私は父とコンラート、そして開発に携わった職人たちだけを連れて、領都の外れにある広大な演習場へと向かった。そこには今まで誰も見たことがない、異様な形をしたいくつかの兵器が巨大な布で覆い隠されていた。
「ヴィクトリアよ。一体何を見せてくれるというのだ?随分ともったいぶりおって」
父が子供のように目を輝かせながら尋ねてくる。彼は私が何かとんでもないものを隠していることを察しているようだ。
「まあ父上。見てのお楽しみですわ」
私は悪戯っぽく笑うと職人たちに合図を送った。職人たちが布を取り払うと、その下から新兵器の全貌が現れる。
「……なっ!?」 「こ、これは一体……!?」
父もコンラートも、その異様な姿に言葉を失った。
一台は巨大な弩(いしゆみ)だった。しかし普通の弩とは全く構造が違う。いくつもの歯車と巻き上げ式のハンドルが複雑に組み合わさっている。そしてその上部には、矢を一度に十本も装填できる弾倉(マガジン)のようなものが取り付けられていた。
もう一台は小型の投石機だった。車輪がついており移動が可能。そして投石部分には巨大なスプーンのような受け皿が取り付けられていた。
「……ヴィクトリア様。これはもしや……」
コンラートが信じられないといった表情で私を見る。
「ええ。私が設計した新しい兵器よ。こちらは連射式速射弩(リピート・バリスタ)。そしてあちらは**移動式投擲機(トレビュシェット・ポータブル)**と名付けたわ」
私の説明に、父はゴクリと喉を鳴らした。
「連射式だと……?馬鹿な。弩は一度射れば弦を張り直すのに多大な時間と労力がかかるはずだ。それを連射するだと……?」
「ええ、できますわ。この巻き上げ式のハンドルを使えばね」
私はバリスタの横に立ち、実際にハンドルを回してみせた。ギリギリと心地よい音を立てて歯車が回転し、極太の弦がいとも簡単に引き絞られていく。そして弾倉から次の一本が自動的に射線へと装填された。

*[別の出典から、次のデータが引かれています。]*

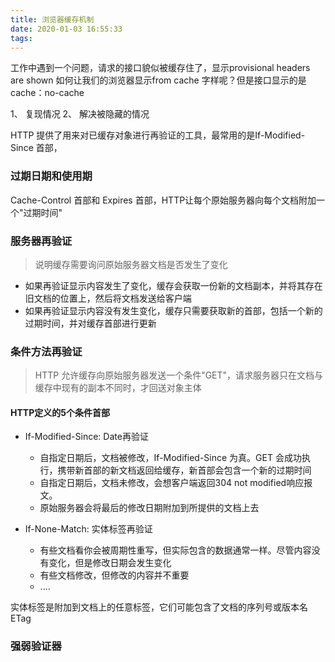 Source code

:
 ```yaml
---
title: 浏览器缓存机制
date: 2020-01-03 16:55:33
tags:
---
```


工作中遇到一个问题，请求的接口貌似被缓存住了，显示provisional headers are shown
如何让我们的浏览器显示from cache 字样呢？但是接口显示的是cache：no-cache

1、 复现情况
2、 解决被隐藏的情况

HTTP 提供了用来对已缓存对象进行再验证的工具，最常用的是If-Modified-Since 首部，

### 过期日期和使用期
Cache-Control 首部和 Expires 首部，HTTP让每个原始服务器向每个文档附加一个"过期时间"

### 服务器再验证
> 说明缓存需要询问原始服务器文档是否发生了变化

- 如果再验证显示内容发生了变化，缓存会获取一份新的文档副本，并将其存在旧文档的位置上，然后将文档发送给客户端
- 如果再验证显示内容没有发生变化，缓存只需要获取新的首部，包括一个新的过期时间，并对缓存首部进行更新

### 条件方法再验证
> HTTP 允许缓存向原始服务器发送一个条件"GET"，请求服务器只在文档与缓存中现有的副本不同时，才回送对象主体

#### HTTP定义的5个条件首部

- If-Modified-Since:<date> Date再验证
   - 自指定日期后，文档被修改，If-Modified-Since 为真。GET 会成功执行，携带新首部的新文档返回给缓存，新首部会包含一个新的过期时间
   - 自指定日期后，文档未修改，会想客户端返回304 not modified响应报文。
   - 原始服务器会将最后的修改日期附加到所提供的文档上去

- If-None-Match:<tags> 实体标签再验证
   - 有些文档看你会被周期性重写，但实际包含的数据通常一样。尽管内容没有变化，但是修改日期会发生变化
   - 有些文档修改，但修改的内容并不重要
   - ....

实体标签是附加到文档上的任意标签，它们可能包含了文档的序列号或版本名 ETag


### 强弱验证器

「……信じられん。これならば熟練の兵でなくとも、赤子でも弦を張れるではないか」
父は驚愕に目を見開いている。
「さあ、実験を始めましょうか。的はあれよ」
私が指差した先、三百メートルほど離れた場所には王都の軍隊が使うものと同じ規格の、分厚い鉄の盾が十枚並べられていた。
「コンラート。あなたが射ってみなさい」
「は、はい!」
コンラートは緊張した面持ちでバリスタの引き金に手をかけた。そして私の合図と共に引き金を引く。
バシュゥゥゥッ!
今まで聞いたこともないような鋭い風切り音と共に、極太の矢が射出された。矢は一直線に的へと吸い込まれていく。そして――。
ガッシャアアアアン!
凄まじい破壊音。分厚い鉄の盾がまるで紙切れのように中央から貫かれ、粉々に砕け散った。その威力はそれだけでは終わらない。矢は一枚目を貫通した後も勢いを失わず、二枚目、三枚目、四枚目の盾までも串刺しにしたのだ。
「……お……おお……」
その場にいた誰もが言葉を失った。ただ呆然と、その信じがたい光景を見つめている。
「……まだよ、コンラート。続けて」
私の声にはっと我に返ったコンラートは、夢中でハンドルを回し次弾を装填する。そして再び引き金を引く。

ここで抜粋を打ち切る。